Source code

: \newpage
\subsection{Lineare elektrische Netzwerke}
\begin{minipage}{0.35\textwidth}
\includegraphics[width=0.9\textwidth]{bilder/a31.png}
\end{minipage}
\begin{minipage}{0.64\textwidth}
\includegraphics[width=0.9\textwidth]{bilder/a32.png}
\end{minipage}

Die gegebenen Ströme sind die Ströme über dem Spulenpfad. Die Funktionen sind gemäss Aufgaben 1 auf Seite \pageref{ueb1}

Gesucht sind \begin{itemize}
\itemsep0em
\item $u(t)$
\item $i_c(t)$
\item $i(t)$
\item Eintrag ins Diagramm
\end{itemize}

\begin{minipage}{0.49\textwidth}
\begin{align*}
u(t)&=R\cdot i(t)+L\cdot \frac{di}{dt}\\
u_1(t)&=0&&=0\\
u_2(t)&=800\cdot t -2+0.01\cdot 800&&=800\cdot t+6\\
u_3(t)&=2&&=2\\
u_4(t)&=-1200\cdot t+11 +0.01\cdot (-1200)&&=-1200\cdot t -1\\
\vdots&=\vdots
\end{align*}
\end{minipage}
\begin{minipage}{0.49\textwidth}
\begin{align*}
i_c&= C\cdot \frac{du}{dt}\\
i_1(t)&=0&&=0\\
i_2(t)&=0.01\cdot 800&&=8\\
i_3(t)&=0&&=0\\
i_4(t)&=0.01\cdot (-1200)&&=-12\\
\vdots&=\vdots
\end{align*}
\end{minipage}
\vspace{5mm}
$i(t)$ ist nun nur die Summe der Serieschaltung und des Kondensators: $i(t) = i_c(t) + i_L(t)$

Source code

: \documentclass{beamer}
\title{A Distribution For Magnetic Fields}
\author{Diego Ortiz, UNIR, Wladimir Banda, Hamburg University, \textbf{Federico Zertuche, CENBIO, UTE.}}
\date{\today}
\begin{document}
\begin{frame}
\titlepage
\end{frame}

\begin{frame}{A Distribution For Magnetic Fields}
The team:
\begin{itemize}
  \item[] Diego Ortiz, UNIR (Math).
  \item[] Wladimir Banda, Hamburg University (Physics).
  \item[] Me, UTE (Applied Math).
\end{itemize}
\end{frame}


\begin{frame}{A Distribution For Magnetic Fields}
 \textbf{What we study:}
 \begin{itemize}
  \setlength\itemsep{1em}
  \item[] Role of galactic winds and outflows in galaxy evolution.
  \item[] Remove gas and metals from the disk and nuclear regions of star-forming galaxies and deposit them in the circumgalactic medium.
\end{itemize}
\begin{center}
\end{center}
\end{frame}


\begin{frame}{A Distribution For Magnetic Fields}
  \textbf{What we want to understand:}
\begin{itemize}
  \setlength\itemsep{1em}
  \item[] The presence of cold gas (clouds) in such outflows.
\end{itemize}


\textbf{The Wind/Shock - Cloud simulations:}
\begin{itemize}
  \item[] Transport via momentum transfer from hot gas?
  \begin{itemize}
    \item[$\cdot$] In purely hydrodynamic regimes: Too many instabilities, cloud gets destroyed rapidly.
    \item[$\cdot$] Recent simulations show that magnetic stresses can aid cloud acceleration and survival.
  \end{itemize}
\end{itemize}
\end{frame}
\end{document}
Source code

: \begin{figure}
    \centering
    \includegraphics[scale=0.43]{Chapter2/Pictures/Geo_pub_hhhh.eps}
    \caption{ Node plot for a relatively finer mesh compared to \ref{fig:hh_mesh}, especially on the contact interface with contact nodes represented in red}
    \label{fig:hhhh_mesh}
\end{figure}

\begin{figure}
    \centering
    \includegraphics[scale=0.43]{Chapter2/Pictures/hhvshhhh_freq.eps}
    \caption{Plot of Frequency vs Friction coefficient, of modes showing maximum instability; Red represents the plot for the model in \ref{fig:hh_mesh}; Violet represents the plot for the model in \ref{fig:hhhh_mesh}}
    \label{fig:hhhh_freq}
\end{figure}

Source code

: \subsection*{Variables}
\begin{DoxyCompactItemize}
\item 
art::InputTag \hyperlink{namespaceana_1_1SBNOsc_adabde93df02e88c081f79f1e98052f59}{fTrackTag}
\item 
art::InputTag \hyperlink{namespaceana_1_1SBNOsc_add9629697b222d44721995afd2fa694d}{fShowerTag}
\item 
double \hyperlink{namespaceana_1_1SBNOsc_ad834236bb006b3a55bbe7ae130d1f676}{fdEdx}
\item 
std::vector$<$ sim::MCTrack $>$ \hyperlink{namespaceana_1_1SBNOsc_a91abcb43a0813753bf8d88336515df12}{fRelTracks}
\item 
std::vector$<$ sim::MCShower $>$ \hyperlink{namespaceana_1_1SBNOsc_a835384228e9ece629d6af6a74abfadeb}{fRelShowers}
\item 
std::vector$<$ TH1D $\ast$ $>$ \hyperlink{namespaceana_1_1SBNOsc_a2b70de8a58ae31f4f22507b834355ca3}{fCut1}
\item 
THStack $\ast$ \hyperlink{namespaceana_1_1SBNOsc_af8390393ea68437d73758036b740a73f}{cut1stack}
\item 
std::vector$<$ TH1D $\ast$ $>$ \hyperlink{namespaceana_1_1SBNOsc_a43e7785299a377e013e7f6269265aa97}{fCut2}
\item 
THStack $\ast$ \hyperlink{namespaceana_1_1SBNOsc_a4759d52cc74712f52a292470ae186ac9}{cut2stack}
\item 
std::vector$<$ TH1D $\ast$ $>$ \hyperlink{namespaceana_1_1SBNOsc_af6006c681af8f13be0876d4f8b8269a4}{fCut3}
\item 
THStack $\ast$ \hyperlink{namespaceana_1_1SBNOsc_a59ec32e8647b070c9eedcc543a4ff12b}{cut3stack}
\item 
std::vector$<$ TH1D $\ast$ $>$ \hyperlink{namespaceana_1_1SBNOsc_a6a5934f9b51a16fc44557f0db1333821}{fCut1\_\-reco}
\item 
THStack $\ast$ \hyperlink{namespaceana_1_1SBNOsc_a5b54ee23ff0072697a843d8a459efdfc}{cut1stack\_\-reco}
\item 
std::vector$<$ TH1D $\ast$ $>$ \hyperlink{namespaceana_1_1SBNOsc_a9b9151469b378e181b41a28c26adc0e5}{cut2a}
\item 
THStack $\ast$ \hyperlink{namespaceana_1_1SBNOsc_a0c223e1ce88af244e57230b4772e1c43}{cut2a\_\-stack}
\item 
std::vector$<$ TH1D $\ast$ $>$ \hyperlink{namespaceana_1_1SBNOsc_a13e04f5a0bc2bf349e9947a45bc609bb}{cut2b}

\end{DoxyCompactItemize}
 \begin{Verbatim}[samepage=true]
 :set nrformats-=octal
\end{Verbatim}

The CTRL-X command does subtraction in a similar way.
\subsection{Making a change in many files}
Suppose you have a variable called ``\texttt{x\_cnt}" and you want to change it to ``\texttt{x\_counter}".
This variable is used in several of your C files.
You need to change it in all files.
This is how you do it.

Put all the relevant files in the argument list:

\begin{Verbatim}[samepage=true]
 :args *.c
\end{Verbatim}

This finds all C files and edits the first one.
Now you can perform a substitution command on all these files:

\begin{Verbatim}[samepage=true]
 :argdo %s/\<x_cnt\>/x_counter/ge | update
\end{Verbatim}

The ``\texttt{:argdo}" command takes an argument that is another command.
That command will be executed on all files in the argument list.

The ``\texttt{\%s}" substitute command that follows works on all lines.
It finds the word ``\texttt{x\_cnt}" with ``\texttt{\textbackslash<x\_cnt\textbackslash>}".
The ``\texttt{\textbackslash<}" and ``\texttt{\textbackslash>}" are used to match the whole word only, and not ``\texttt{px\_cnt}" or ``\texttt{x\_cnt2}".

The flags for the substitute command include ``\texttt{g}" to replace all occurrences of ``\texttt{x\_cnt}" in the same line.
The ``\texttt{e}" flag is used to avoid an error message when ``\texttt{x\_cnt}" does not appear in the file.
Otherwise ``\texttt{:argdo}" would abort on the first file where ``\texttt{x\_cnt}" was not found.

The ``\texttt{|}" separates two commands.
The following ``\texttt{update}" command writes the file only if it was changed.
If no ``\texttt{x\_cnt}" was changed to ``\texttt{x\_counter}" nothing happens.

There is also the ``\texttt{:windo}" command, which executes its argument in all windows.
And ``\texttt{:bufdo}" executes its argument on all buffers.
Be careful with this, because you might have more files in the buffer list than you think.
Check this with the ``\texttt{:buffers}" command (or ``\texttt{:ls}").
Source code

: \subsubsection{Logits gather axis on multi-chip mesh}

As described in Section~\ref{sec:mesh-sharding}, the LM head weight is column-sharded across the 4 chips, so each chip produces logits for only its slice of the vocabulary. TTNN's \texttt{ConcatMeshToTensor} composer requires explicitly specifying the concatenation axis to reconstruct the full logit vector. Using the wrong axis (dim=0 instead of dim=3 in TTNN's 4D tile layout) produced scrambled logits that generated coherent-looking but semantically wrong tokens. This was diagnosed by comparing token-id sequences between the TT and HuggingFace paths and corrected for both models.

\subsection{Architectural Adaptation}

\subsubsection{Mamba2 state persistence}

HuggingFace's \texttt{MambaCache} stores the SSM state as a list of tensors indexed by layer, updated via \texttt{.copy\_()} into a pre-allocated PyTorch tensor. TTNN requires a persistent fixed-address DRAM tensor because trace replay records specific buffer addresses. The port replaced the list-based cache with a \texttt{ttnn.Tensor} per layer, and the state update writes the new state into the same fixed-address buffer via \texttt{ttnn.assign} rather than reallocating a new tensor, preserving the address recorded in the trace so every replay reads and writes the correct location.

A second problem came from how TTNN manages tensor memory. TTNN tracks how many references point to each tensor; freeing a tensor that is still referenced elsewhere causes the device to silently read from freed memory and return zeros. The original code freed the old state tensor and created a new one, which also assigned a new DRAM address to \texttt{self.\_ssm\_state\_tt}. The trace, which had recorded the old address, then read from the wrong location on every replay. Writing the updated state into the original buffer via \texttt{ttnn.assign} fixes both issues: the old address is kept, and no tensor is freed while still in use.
━━━━
Nothing but the lines from the beginning of the records through the line with "the circumgalactic medium." should appear, each printed exactly.

Source code

: \newpage
\subsection{Lineare elektrische Netzwerke}
\begin{minipage}{0.35\textwidth}
\includegraphics[width=0.9\textwidth]{bilder/a31.png}
\end{minipage}
\begin{minipage}{0.64\textwidth}
\includegraphics[width=0.9\textwidth]{bilder/a32.png}
\end{minipage}

Die gegebenen Ströme sind die Ströme über dem Spulenpfad. Die Funktionen sind gemäss Aufgaben 1 auf Seite \pageref{ueb1}

Gesucht sind \begin{itemize}
\itemsep0em
\item $u(t)$
\item $i_c(t)$
\item $i(t)$
\item Eintrag ins Diagramm
\end{itemize}

\begin{minipage}{0.49\textwidth}
\begin{align*}
u(t)&=R\cdot i(t)+L\cdot \frac{di}{dt}\\
u_1(t)&=0&&=0\\
u_2(t)&=800\cdot t -2+0.01\cdot 800&&=800\cdot t+6\\
u_3(t)&=2&&=2\\
u_4(t)&=-1200\cdot t+11 +0.01\cdot (-1200)&&=-1200\cdot t -1\\
\vdots&=\vdots
\end{align*}
\end{minipage}
\begin{minipage}{0.49\textwidth}
\begin{align*}
i_c&= C\cdot \frac{du}{dt}\\
i_1(t)&=0&&=0\\
i_2(t)&=0.01\cdot 800&&=8\\
i_3(t)&=0&&=0\\
i_4(t)&=0.01\cdot (-1200)&&=-12\\
\vdots&=\vdots
\end{align*}
\end{minipage}
\vspace{5mm}
$i(t)$ ist nun nur die Summe der Serieschaltung und des Kondensators: $i(t) = i_c(t) + i_L(t)$

Source code

: \documentclass{beamer}
\title{A Distribution For Magnetic Fields}
\author{Diego Ortiz, UNIR, Wladimir Banda, Hamburg University, \textbf{Federico Zertuche, CENBIO, UTE.}}
\date{\today}
\begin{document}
\begin{frame}
\titlepage
\end{frame}

\begin{frame}{A Distribution For Magnetic Fields}
The team:
\begin{itemize}
  \item[] Diego Ortiz, UNIR (Math).
  \item[] Wladimir Banda, Hamburg University (Physics).
  \item[] Me, UTE (Applied Math).
\end{itemize}
\end{frame}


\begin{frame}{A Distribution For Magnetic Fields}
 \textbf{What we study:}
 \begin{itemize}
  \setlength\itemsep{1em}
  \item[] Role of galactic winds and outflows in galaxy evolution.
  \item[] Remove gas and metals from the disk and nuclear regions of star-forming galaxies and deposit them in the circumgalactic medium.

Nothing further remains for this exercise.